On April 1, that question will be answered, as “The Loathly Lady” premieres at Irvine Auditorium as the gala finale of the Penn Humanities Forum 2008-09 tenth anniversary year. This one-night-only performance takes place at 7:30 p.m. and will be conducted by Gary Thor Wedow with music by Paul Richards and projected art by John Kindness. Steiner wrote the text of the opera.

Steiner based “The Loathly Lady” on Geoffrey Chaucer’s “The Wife of Bath’s Tale,” a medieval story of a cruel knight who is given a year and a day to find out what women want most. If he fails, he will be put to death. To save his skin, the knight seeks opinions from a variety of women.

“The [text] raises all these female and male chauvinist issues because there’s a lot of back-and-forth between the knight and these female characters,” says Steiner, an expert in contemporary literature, visual art and aesthetics. “I had been thinking in my own life, ‘What do I want?’ We’re doing a million different things, pursuing a million desires all at the same time.”

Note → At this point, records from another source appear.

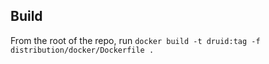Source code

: ## Build

From the root of the repo, run `docker build -t druid:tag -f distribution/docker/Dockerfile .`

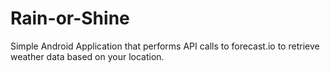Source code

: # Rain-or-Shine
Simple Android Application that performs API calls to forecast.io to retrieve weather data based on your location.
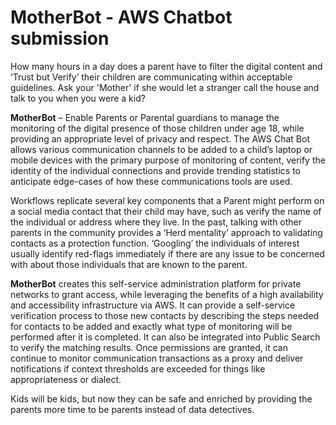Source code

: # MotherBot - AWS Chatbot submission
How many hours in a day does a parent have to filter the digital content and ‘Trust but Verify’ their children are communicating within acceptable guidelines.  Ask your 'Mother' if she would let a stranger call the house and talk to you when you were a kid?

**MotherBot** – Enable Parents or Parental guardians to manage the monitoring of the digital presence of those children under age 18, while providing an appropriate level of privacy and respect.  The AWS Chat Bot allows various communication channels to be added to a child’s laptop or mobile devices with the primary purpose of monitoring of content, verify the identity of the individual connections and provide trending statistics to anticipate edge-cases of how these communications tools are used.

Workflows replicate several key components that a Parent might perform on a social media contact that their child may have, such as verify the name of the individual or address where they live.  In the past, talking with other parents in the community provides a ‘Herd mentality’ approach to validating contacts as a protection function. ‘Googling’ the individuals of interest usually identify red-flags immediately if there are any issue to be concerned with about those individuals that are known to the parent.  

**MotherBot** creates this self-service administration platform for private networks to grant access, while leveraging the benefits of a high availability and accessibility infrastructure via AWS.  It can provide a self-service verification process to those new contacts by describing the steps needed for contacts to be added and exactly what type of monitoring will be performed after it is completed.  It can also be integrated into Public Search to verify the matching results.  Once permissions are granted, it can continue to monitor communication transactions as a proxy and deliver notifications if context thresholds are exceeded for things like appropriateness or dialect.

Kids will be kids, but now they can be safe and enriched by providing the parents more time to be parents instead of data detectives.  
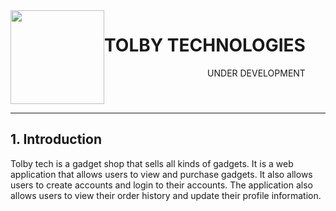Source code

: <div align="center" style='display:inline-flex'>

<img src="https://i.ibb.co/0qfcPnY/tolby.png" width="150" height="150">
<br/>
<div style='text-align:right'>
    <h1><b>TOLBY TECHNOLOGIES</b></h1>
    <p style='padding-left:2rem'> UNDER DEVELOPMENT</p>
</div>
</div>

<br/>
<hr>

## 1. Introduction

Tolby tech is a gadget shop that sells all kinds of gadgets. It is a web application that allows users to view and purchase gadgets. It also allows users to create accounts and login to their accounts. The application also allows users to view their order history and update their profile information.
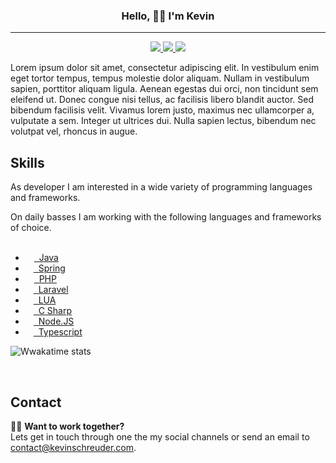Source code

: <h3 align="center">Hello, 👋🏽 I'm Kevin</h3>

<hr>

<p align="center">
     <a href="#">
     	<img src="https://img.shields.io/badge/Follow-on_Twitter-blue?color=1DA1F2">
     </a>
     <a href="#">
   	 	<img src="https://img.shields.io/badge/Chat-on_Discord-purple?color=7289DA">
     </a>
     <a href="#">
     	<img src="https://img.shields.io/badge/Connect-on_LinkedIn-blue">
     </a>
</p>

<p>
   Lorem ipsum dolor sit amet, consectetur adipiscing elit. In vestibulum enim eget tortor tempus, tempus molestie dolor aliquam. Nullam in vestibulum sapien, porttitor aliquam ligula. Aenean egestas dui orci, non tincidunt sem eleifend ut. Donec congue nisi tellus, ac facilisis libero blandit auctor. Sed bibendum facilisis velit. Vivamus lorem justo, maximus nec ullamcorper a, vulputate a sem. Integer ut ultrices dui. Nulla sapien lectus, bibendum nec volutpat vel, rhoncus in augue.   
</p>

<h2>Skills</h2>
As developer I am interested in a wide variety of programming languages and frameworks.<br>

On daily basses I am working with the following languages and frameworks of choice.<br>
<br>
<ul>
	<li>
    	<a href="https://java.com/">
    		<img src="https://simpleicons.org/icons/java.svg" height="14"> &nbsp;Java
        </a>
    </li>
    <li>
    	<a href="https://spring.io/">
    		<img src="https://simpleicons.org/icons/spring.svg" height="13"> &nbsp;Spring
        </a>
    </li>
    <li>
    	<a href="https://php.net/">
    		<img src="https://simpleicons.org/icons/php.svg" height="14"> &nbsp;PHP
        </a>
    </li>
    <li>
    	<a href="https://laravel.com/">
    		<img src="https://simpleicons.org/icons/laravel.svg" height="13"> &nbsp;Laravel
        </a>
    </li>
    <li>
    	<a href="http://www.lua.org/">
    		<img src="https://simpleicons.org/icons/lua.svg" height="13"> &nbsp;LUA
        </a>
    </li>
    <li>
    	<a href="https://docs.microsoft.com/en-us/dotnet/csharp/">
    		<img src="https://simpleicons.org/icons/csharp.svg" height="13"> &nbsp;C Sharp
        </a>
    </li>
	<li>
    	<a href="https://nodejs.org/">
    		<img src="https://simpleicons.org/icons/node-dot-js.svg" height="13"> &nbsp;Node.JS
        </a>
    </li>
    <li>
    	<a href="https://typescriptlang.org/">
    		<img src="https://simpleicons.org/icons/typescript.svg" height="13"> &nbsp;Typescript
        </a>
    </li>
</ul>

![Wwakatime stats](https://github-readme-stats.vercel.app/api/wakatime?username=KSchreuder&hide_title=true&private=true&hide_border=true&langs_count=5)

<br>

## Contact

🤝🏼 **Want to work together?**<br>
Lets get in touch through one the my social channels or send an email to <a href="mailt:contact@kevinschreuder.com">contact@kevinschreuder.com</a>.<br>

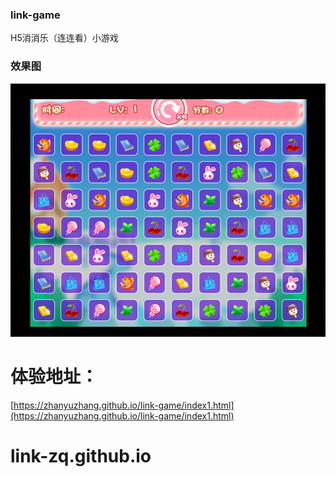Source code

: ### link-game
H5消消乐（连连看）小游戏

### 效果图
![](./IMG20190118_173659.png)

# 体验地址：
[https://zhanyuzhang.github.io/link-game/index1.html](https://zhanyuzhang.github.io/link-game/index1.html)
# link-zq.github.io
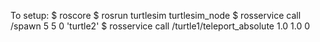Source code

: To setup:
$ roscore
$ rosrun turtlesim turtlesim_node
$ rosservice call /spawn 5 5 0 'turtle2'
$ rosservice call /turtle1/teleport_absolute 1.0 1.0 0
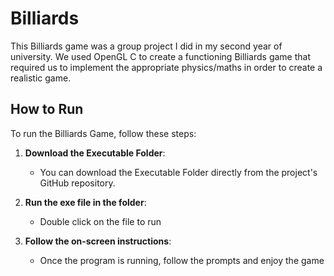 # Billiards

This Billiards game was a group project I did in my second year of university. We used OpenGL C to create a functioning Billiards game that required us to implement the appropriate physics/maths in order to create a realistic game. 

## How to Run

To run the Billiards Game, follow these steps:

1. **Download the Executable Folder**: 
   - You can download the Executable Folder directly from the project's GitHub repository.

2. **Run the exe file in the folder**:
   - Double click on the file to run

4. **Follow the on-screen instructions**:
   - Once the program is running, follow the prompts and enjoy the game


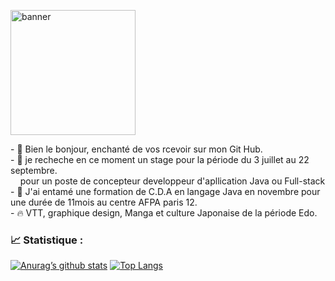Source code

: <p>
    <img width="200" height="200" src="https://user-images.githubusercontent.com/100566437/236549741-1f00e031-5403-4287-90ef-24c7a7805f3f.png" alt="banner">
</p>

<span align="top">
    <span>- 👋 Bien le bonjour, enchanté de vos rcevoir sur mon Git Hub.</span><br>
    <span>- 🔎 je recheche en ce moment un stage pour la période du 3 juillet au 22 septembre.<br>&nbsp; &nbsp; pour un poste de concepteur developpeur d'apllication Java ou Full-stack </span><br>
    <span>- 💼 J'ai entamé une formation de C.D.A en langage Java en novembre pour une durée de 11mois au centre AFPA paris 12.</span><br>
    <span>- 🔥 VTT, graphique design, Manga et culture Japonaise de la période Edo.</span><br>
</span>

### 📈 Statistique : ###

[![Anurag’s github stats](https://github-readme-stats.vercel.app/api?username=KarimARFI)](https://github.com/KarimARFI)
[![Top Langs](https://github-readme-stats.vercel.app/api/top-langs/?username=KarimARFI&layout=compact)](https://github.com/KarimARFI)

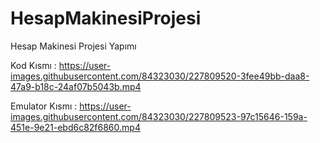 # HesapMakinesiProjesi

Hesap Makinesi Projesi Yapımı 

Kod Kısmı       : https://user-images.githubusercontent.com/84323030/227809520-3fee49bb-daa8-47a9-b18c-24af07b5043b.mp4

Emulator Kısmı  : https://user-images.githubusercontent.com/84323030/227809523-97c15646-159a-451e-9e21-ebd6c82f6860.mp4







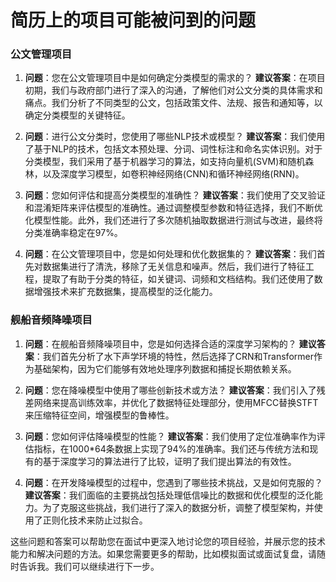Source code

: # 简历上的项目可能被问到的问题

### 公文管理项目

1. **问题**：您在公文管理项目中是如何确定分类模型的需求的？
   **建议答案**：在项目初期，我们与政府部门进行了深入的沟通，了解他们对公文分类的具体需求和痛点。我们分析了不同类型的公文，包括政策文件、法规、报告和通知等，以确定分类模型的关键特征。

2. **问题**：进行公文分类时，您使用了哪些NLP技术或模型？
   **建议答案**：我们使用了基于NLP的技术，包括文本预处理、分词、词性标注和命名实体识别。对于分类模型，我们采用了基于机器学习的算法，如支持向量机(SVM)和随机森林，以及深度学习模型，如卷积神经网络(CNN)和循环神经网络(RNN)。

3. **问题**：您如何评估和提高分类模型的准确性？
   **建议答案**：我们使用了交叉验证和混淆矩阵来评估模型的准确性。通过调整模型参数和特征选择，我们不断优化模型性能。此外，我们还进行了多次随机抽取数据进行测试与改进，最终将分类准确率稳定在97%。

4. **问题**：在公文管理项目中，您是如何处理和优化数据集的？
   **建议答案**：我们首先对数据集进行了清洗，移除了无关信息和噪声。然后，我们进行了特征工程，提取了有助于分类的特征，如关键词、词频和文档结构。我们还使用了数据增强技术来扩充数据集，提高模型的泛化能力。

### 舰船音频降噪项目

1. **问题**：在舰船音频降噪项目中，您是如何选择合适的深度学习架构的？
   **建议答案**：我们首先分析了水下声学环境的特性，然后选择了CRN和Transformer作为基础架构，因为它们能够有效地处理序列数据和捕捉长期依赖关系。

2. **问题**：您在降噪模型中使用了哪些创新技术或方法？
   **建议答案**：我们引入了残差网络来提高训练效率，并优化了数据特征处理部分，使用MFCC替换STFT来压缩特征空间，增强模型的鲁棒性。

3. **问题**：您如何评估降噪模型的性能？
   **建议答案**：我们使用了定位准确率作为评估指标，在1000*64条数据上实现了94%的准确率。我们还与传统方法和现有的基于深度学习的算法进行了比较，证明了我们提出算法的有效性。

4. **问题**：在开发降噪模型的过程中，您遇到了哪些技术挑战，又是如何克服的？
   **建议答案**：我们面临的主要挑战包括处理低信噪比的数据和优化模型的泛化能力。为了克服这些挑战，我们进行了深入的数据分析，调整了模型架构，并使用了正则化技术来防止过拟合。

这些问题和答案可以帮助您在面试中更深入地讨论您的项目经验，并展示您的技术能力和解决问题的方法。如果您需要更多的帮助，比如模拟面试或面试复盘，请随时告诉我。我们可以继续进行下一步。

In her musical-opera, Steiner explores some of these desires by incorporating several famous literary characters into the knight’s quest, including Shakespeare’s Titania and Jane Austen’s Emma Woodhouse, author Virginia Woolf, psychoanalyst Sigmund Freud and magician Merlin—all of whom have definite opinions on what women most want.

A huge fan of opera and musical theater, Steiner decided to try her hand at penning her own after she taught “The Wife of Bath’s Tale” in an introductory English course at Penn on major poets. Chaucer’s compelling and dramatic text, full of the supernatural, violence, desire and love, seemed like a natural fit for opera or musical theater.

“I hadn’t dealt with Chaucer since graduate school,” she says. “I found [The Wife of Bath’s Tale] unbelievable.”

After writing the libretto, Steiner connected with Paul Richards, associate professor of composition and theory at the University of Florida, who had composed work based on medieval music and was familiar with early-period figures of speech.

Steiner worked out a musical concept and passed the libretto to Richards, who took about a year to complete the music.

At the same time, Steiner approached artist John Kindness about creating illustrations to accompany the work. In 2006, the group released an animated version of “Lady” (available for viewing at www.english.upenn.edu/~wsteiner/loathlylady.htm).

When the group didn’t get funding for a full-length film, they turned their attention to the stage.

“We needed a stage production because we have all these nice projections,” says Steiner of Kindness’ work. “The musicians and singers and conductor just signed on for a one-night gig.”

The April 1 performance features soprano Julianne Baird as the Maiden/Elf Queen/Lady of Shalott/Loathly Lady, and baritone Thomas Meglioranza as the knight. The music will be performed by the ensembles Parthenia and Piffaro on a variety of early and modern instruments.

Steiner says the performance is a good fit for this year’s Penn Humanities Forum on “Change.”

Not only does the knight in Chaucer’s story transform from a convicted criminal into a man sensitive to women’s desires, but in Steiner’s version, characters and authors are transplanted from their natural literary environments to her libretto.

“It puts them in a new context. Do they stay the same or do they change?” Steiner muses. “There’s a sense of wonder when I read something that was written in 1400 [to see] what had changed since then and what has remained the same.”